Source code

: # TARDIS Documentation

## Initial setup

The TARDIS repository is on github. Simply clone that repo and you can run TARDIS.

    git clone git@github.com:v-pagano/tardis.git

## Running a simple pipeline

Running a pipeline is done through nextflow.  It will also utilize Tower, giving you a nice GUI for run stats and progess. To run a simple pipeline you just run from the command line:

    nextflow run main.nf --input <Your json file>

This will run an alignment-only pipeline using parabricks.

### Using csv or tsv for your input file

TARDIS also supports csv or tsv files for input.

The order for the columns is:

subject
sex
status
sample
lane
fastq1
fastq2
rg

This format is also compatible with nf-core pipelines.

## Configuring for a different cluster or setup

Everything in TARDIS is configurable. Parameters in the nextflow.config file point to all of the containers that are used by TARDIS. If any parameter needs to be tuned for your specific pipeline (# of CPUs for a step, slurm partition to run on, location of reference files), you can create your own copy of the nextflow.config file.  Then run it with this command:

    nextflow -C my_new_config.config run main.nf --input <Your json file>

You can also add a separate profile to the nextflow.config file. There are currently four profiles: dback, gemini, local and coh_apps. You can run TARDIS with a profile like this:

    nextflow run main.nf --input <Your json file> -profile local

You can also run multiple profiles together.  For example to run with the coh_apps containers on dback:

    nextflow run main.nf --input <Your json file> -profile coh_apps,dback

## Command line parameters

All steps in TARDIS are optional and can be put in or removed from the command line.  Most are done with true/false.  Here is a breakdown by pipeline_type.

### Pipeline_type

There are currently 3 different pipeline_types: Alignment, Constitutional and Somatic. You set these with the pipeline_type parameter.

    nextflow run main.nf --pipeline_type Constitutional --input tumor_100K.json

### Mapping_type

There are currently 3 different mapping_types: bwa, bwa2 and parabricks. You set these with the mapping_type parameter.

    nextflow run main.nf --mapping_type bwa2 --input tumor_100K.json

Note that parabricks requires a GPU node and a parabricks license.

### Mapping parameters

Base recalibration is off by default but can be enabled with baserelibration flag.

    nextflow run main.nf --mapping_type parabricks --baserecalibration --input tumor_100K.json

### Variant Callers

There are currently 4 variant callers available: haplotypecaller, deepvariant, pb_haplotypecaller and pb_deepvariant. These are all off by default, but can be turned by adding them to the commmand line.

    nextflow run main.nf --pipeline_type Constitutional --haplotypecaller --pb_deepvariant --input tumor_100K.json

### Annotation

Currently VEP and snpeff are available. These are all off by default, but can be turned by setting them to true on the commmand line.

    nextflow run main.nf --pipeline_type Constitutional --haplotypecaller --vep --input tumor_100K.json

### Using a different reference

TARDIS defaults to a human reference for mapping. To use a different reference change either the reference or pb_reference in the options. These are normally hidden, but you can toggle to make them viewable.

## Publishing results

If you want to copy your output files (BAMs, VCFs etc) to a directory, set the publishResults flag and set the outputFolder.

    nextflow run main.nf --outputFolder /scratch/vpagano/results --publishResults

┄┄┄┄┄┄┄┄┄┄┄┄┄┄┄┄┄┄┄┄

# What is needed
Using only the entries above, output the line with "### Variant Callers", the line with "### Using a different reference", and all lines between them, exactly as they stand.

# Problem solution
### Variant Callers

There are currently 4 variant callers available: haplotypecaller, deepvariant, pb_haplotypecaller and pb_deepvariant. These are all off by default, but can be turned by adding them to the commmand line.

    nextflow run main.nf --pipeline_type Constitutional --haplotypecaller --pb_deepvariant --input tumor_100K.json

### Annotation

Currently VEP and snpeff are available. These are all off by default, but can be turned by setting them to true on the commmand line.

    nextflow run main.nf --pipeline_type Constitutional --haplotypecaller --vep --input tumor_100K.json

### Using a different reference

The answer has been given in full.